Gap 2: No structured error handling in tools. Tools that raise raw exceptions cause the agent loop to crash rather than recover. Fix: wrap every tool function in a try/except block and return a structured error dictionary on failure, with at minimum an error message and an error type field. The agent loop can then handle the error gracefully and either retry, escalate, or stop cleanly.

Gap 3: Missing limitations section. Nearly every project has limitations. Submissions that do not document them are likely unaware of them, which is more concerning than the limitations themselves. Fix: deliberately test five adversarial or unusual inputs before writing your README, document which ones produce incorrect or incomplete results, and state what an operator should do in each case.

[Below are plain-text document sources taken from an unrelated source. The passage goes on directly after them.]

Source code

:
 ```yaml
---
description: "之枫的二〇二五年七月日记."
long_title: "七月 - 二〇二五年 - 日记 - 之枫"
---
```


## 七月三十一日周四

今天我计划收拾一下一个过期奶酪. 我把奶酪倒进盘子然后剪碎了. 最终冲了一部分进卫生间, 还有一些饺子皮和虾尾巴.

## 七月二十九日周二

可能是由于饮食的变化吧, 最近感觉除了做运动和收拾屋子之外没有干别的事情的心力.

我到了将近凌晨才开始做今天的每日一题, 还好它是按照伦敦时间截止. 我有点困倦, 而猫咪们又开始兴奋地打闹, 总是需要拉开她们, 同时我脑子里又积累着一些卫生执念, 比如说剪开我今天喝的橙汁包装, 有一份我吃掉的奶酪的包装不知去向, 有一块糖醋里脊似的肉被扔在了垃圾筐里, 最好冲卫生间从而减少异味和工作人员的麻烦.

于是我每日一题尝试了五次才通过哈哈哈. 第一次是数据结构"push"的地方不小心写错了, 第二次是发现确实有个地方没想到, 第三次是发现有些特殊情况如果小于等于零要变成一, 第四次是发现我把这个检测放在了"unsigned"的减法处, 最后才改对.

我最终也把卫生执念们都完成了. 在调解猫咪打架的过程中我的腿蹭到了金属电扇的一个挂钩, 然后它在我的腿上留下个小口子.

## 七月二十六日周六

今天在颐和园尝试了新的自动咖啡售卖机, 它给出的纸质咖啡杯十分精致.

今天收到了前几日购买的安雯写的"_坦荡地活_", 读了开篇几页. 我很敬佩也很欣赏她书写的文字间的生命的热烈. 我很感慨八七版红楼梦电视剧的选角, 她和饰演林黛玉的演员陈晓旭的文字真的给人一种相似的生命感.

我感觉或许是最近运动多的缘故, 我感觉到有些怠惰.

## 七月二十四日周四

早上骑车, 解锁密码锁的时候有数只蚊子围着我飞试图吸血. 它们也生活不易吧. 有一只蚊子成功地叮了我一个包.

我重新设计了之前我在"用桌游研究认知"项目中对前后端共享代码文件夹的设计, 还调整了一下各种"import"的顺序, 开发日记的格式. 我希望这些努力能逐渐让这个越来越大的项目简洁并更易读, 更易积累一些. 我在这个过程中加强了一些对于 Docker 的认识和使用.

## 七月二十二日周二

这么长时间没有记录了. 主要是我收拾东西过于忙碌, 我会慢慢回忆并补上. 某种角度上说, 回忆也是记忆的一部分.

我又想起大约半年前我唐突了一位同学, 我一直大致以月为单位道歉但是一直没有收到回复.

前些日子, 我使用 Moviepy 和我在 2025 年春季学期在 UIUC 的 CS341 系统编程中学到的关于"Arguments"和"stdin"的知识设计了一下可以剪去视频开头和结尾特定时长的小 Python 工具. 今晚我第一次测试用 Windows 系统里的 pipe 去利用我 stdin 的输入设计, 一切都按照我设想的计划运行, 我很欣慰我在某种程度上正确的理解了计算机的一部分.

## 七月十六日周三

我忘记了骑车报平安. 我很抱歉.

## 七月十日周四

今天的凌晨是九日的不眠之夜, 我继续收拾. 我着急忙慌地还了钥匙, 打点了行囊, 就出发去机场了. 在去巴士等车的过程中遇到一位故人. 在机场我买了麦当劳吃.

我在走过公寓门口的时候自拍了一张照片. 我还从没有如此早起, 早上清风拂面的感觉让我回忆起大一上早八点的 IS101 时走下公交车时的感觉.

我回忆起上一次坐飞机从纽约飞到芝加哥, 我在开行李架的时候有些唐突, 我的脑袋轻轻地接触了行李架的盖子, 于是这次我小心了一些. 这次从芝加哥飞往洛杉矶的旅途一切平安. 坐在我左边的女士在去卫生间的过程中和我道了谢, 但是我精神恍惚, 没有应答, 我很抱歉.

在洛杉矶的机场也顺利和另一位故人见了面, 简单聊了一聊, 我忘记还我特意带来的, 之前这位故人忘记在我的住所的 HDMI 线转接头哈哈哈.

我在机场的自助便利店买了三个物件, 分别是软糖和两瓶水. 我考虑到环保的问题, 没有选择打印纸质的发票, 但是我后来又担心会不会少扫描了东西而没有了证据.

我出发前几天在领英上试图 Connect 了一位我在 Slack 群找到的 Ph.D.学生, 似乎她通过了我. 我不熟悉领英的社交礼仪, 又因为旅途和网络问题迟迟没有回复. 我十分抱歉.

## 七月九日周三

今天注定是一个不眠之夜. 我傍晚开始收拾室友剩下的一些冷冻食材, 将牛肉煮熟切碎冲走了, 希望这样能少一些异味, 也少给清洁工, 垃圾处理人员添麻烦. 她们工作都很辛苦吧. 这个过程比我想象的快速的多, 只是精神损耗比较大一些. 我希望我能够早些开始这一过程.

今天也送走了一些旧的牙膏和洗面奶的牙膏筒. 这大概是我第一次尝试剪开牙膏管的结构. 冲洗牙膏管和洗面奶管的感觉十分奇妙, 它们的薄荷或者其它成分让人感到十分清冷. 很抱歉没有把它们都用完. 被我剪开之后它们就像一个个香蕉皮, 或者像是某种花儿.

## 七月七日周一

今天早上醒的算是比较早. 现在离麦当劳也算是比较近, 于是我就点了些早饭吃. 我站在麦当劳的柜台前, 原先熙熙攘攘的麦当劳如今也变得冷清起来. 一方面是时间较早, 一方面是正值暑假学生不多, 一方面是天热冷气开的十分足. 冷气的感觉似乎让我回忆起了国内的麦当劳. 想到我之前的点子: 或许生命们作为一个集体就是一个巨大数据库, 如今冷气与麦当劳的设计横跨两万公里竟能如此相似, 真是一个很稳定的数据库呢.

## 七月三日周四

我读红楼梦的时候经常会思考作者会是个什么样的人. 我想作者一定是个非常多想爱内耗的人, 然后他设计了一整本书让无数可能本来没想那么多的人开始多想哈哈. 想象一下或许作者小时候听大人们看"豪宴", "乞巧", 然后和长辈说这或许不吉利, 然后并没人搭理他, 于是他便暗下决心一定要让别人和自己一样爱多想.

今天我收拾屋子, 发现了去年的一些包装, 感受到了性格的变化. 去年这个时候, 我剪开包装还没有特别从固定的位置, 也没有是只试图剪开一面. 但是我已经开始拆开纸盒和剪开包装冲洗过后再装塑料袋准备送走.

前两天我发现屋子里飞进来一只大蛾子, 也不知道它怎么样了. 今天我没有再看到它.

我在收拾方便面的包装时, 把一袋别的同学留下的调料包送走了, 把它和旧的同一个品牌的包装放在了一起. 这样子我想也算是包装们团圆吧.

To receive CPD (Continuing Professional Development) credit for this course, your evidence package must contain six items. Your capstone project as a GitHub repository (public or shared with your reviewer). Architecture documents in Markdown within the repository, including a context diagram, a tool inventory, and at least one ADR. Test results showing all unit tests passing, either as CI (Continuous Integration) output or verified screenshots. Written peer review feedback that you received, covering at least two review categories. Written peer review feedback that you gave on at least one peer project. A signed self-assessment checklist with all items answered.

The CPD Standards Office requires that evidence be structured and documented rather than claimed. Each item in this package serves as verifiable evidence of a specific learning outcome. The peer review you gave is evidence of evaluation skill. The peer review you received and responded to is evidence of professional receptivity to feedback. Both matter.